No kidding, dusk creeps in at 4:00 pm, and by 4:30 pm, the sky is black ink. Dark. Like midnight in Florida dark. I thought 8:30 was bedtime! I got accustomed to drinking hot tea while the sun disappeared as if being chased by a demon.
Large houses are cold!
I loved that aspect at night, snuggled under the awesome blanket on my bed. During the day, though, not so much. I realized you have to dress in layers. For this Florida gal, who purchased long-sleeved clothes before heading north, that meant a wool cardigan. When I was hot, it came off, and when I got cold, it went back on. I was forever stripping and then re-dressing. Chores ramped up the body heat, but sitting and writing lowered it.
Snow!
Before I went, I worried about driving in the snow. That wasn't a favorite of mine when I lived in Indiana, and now that I've been in Florida for over thirty years--yeah, I was not looking forward to doing that. Luckily, it snowed and sleeted once, but the temperature was over fifty. Other than a gray, slushy, wet day and having to use my windshield wipers, that was doable.
Small-town mentality!
I insisted on getting there before the responsible parent left on her trip so she could fill me in on the deets. Having been to PA last April, I knew locking doors was unheard of, and kids ran the neighborhood unsupervised.
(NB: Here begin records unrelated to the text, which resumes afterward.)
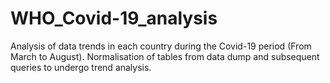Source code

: # WHO_Covid-19_analysis
Analysis of data trends in each country during the Covid-19 period (From March to August).
Normalisation of tables from data dump and subsequent queries to undergo trend analysis.
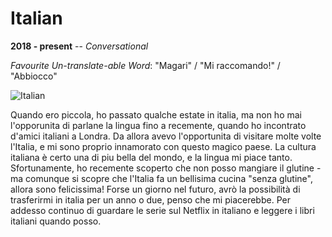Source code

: # Italian
**2018 - present** -- *Conversational*

*Favourite Un-translate-able Word*: "Magari" / "Mi raccomando!" / "Abbiocco"

![Italian](https://images.unsplash.com/photo-1515859005217-8a1f08870f59)

Quando ero piccola, ho passato qualche estate in italia, ma non ho mai l'opporunita di parlane la lingua fino a recemente, quando ho incontrato d'amici italiani a Londra. Da allora avevo l'opportunita di visitare molte volte l'Italia, e mi sono proprio innamorato con questo magico paese. La cultura italiana è certo una di piu bella del mondo, e la lingua mi piace tanto. Sfortunamente, ho recemente scoperto che non posso mangiare il glutine - ma comunque si scopre che l'Italia fa un bellisima cucina "senza glutine", allora sono felicissima! Forse un giorno nel futuro, avrò la possibilità di trasferirmi in italia per un anno o due, penso che mi piacerebbe. Per addesso continuo di guardare le serie sul Netflix in italiano e leggere i libri italiani quando posso.
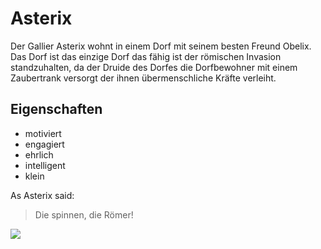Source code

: # Asterix
Der Gallier Asterix wohnt in einem Dorf mit seinem besten Freund Obelix. Das Dorf ist das einzige Dorf das fähig ist der römischen Invasion standzuhalten, da der Druide des Dorfes die Dorfbewohner mit einem Zaubertrank versorgt der ihnen übermenschliche Kräfte verleiht.
## Eigenschaften
* motiviert
* engagiert
* ehrlich
* intelligent
* klein

As Asterix said:

>Die spinnen,
>die Römer!

<img src="https://banner2.cleanpng.com/20180407/lcw/kisspng-asterix-the-gaul-obelix-dogmatix-cartoon-character-5ac8ae8472c913.0252783615231013164702.jpg"/>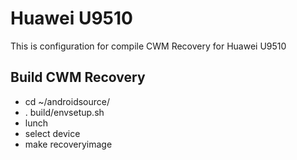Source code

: Huawei U9510
========================
This is configuration for compile CWM Recovery for Huawei U9510

Build CWM Recovery
--------------------------------
- cd ~/androidsource/
- . build/envsetup.sh
- lunch
- select device
- make recoveryimage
During this trip, I learned an antibiotic administered twice a day, no matter the time, was fine, and kids running wild extended to downtown and sketchy towns with abbreviated initials. Although, that last one might have been the kid pulling one over on the nanny.
Before I arrived, we Face-Timed. This was where I learned The Kid was self-sufficient and had a huge entourage.
Me: "I'll need to meet and interrogate your friends. I'll come with a list of questions."
The Kid: "Please, don't embarrass me."